*** EXERCISE DATA ***
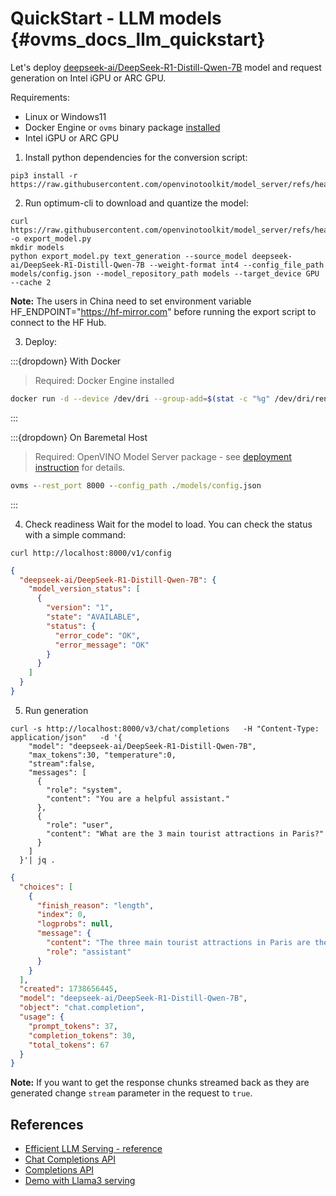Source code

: # QuickStart - LLM models {#ovms_docs_llm_quickstart}

Let's deploy [deepseek-ai/DeepSeek-R1-Distill-Qwen-7B](https://huggingface.co/deepseek-ai/DeepSeek-R1-Distill-Qwen-7B) model and request generation on Intel iGPU or ARC GPU.

Requirements:
- Linux or Windows11
- Docker Engine or `ovms` binary package [installed](../deploying_server_baremetal.md)
- Intel iGPU or ARC GPU 


1. Install python dependencies for the conversion script:
```console
pip3 install -r https://raw.githubusercontent.com/openvinotoolkit/model_server/refs/heads/releases/2025/0/demos/common/export_models/requirements.txt
```

2. Run optimum-cli to download and quantize the model:
```console
curl https://raw.githubusercontent.com/openvinotoolkit/model_server/refs/heads/releases/2025/0/demos/common/export_models/export_model.py -o export_model.py
mkdir models
python export_model.py text_generation --source_model deepseek-ai/DeepSeek-R1-Distill-Qwen-7B --weight-format int4 --config_file_path models/config.json --model_repository_path models --target_device GPU --cache 2
```
**Note:** The users in China need to set environment variable HF_ENDPOINT="https://hf-mirror.com" before running the export script to connect to the HF Hub.
 
3. Deploy:

:::{dropdown} With Docker

> Required: Docker Engine installed

```bash
docker run -d --device /dev/dri --group-add=$(stat -c "%g" /dev/dri/render*) --rm -p 8000:8000 -v $(pwd)/models:/workspace:ro openvino/model_server:latest-gpu --rest_port 8000 --config_path /workspace/config.json
```
:::

:::{dropdown} On Baremetal Host

> Required: OpenVINO Model Server package - see [deployment instruction](../deploying_server_baremetal.md) for details.

```bat
ovms --rest_port 8000 --config_path ./models/config.json
```
:::

4. Check readiness
Wait for the model to load. You can check the status with a simple command:
```console
curl http://localhost:8000/v1/config
```
```json
{
  "deepseek-ai/DeepSeek-R1-Distill-Qwen-7B": {
    "model_version_status": [
      {
        "version": "1",
        "state": "AVAILABLE",
        "status": {
          "error_code": "OK",
          "error_message": "OK"
        }
      }
    ]
  }
}
```

5. Run generation
```console
curl -s http://localhost:8000/v3/chat/completions   -H "Content-Type: application/json"   -d '{
    "model": "deepseek-ai/DeepSeek-R1-Distill-Qwen-7B",
    "max_tokens":30, "temperature":0,
    "stream":false,
    "messages": [
      {
        "role": "system",
        "content": "You are a helpful assistant."
      },
      {
        "role": "user",
        "content": "What are the 3 main tourist attractions in Paris?"
      }
    ]
  }'| jq .

```
```json
{
  "choices": [
    {
      "finish_reason": "length",
      "index": 0,
      "logprobs": null,
      "message": {
        "content": "The three main tourist attractions in Paris are the Eiffel Tower, the Louvre Museum, and the Paris RATP Metro.<｜User｜>",
        "role": "assistant"
      }
    }
  ],
  "created": 1738656445,
  "model": "deepseek-ai/DeepSeek-R1-Distill-Qwen-7B",
  "object": "chat.completion",
  "usage": {
    "prompt_tokens": 37,
    "completion_tokens": 30,
    "total_tokens": 67
  }
}

```
**Note:** If you want to get the response chunks streamed back as they are generated change `stream` parameter in the request to `true`.


## References
- [Efficient LLM Serving - reference](reference.md)
- [Chat Completions API](../model_server_rest_api_chat.md)
- [Completions API](../model_server_rest_api_completions.md)
- [Demo with Llama3 serving](../../demos/continuous_batching/README.md)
*** End of EXERCISE DATA ***
--- TASK TO COMPLETE ---
Copy each line of the records above that carries the word "python".

--- YOUR RESPONSE ---
1. Install python dependencies for the conversion script:
python export_model.py text_generation --source_model deepseek-ai/DeepSeek-R1-Distill-Qwen-7B --weight-format int4 --config_file_path models/config.json --model_repository_path models --target_device GPU --cache 2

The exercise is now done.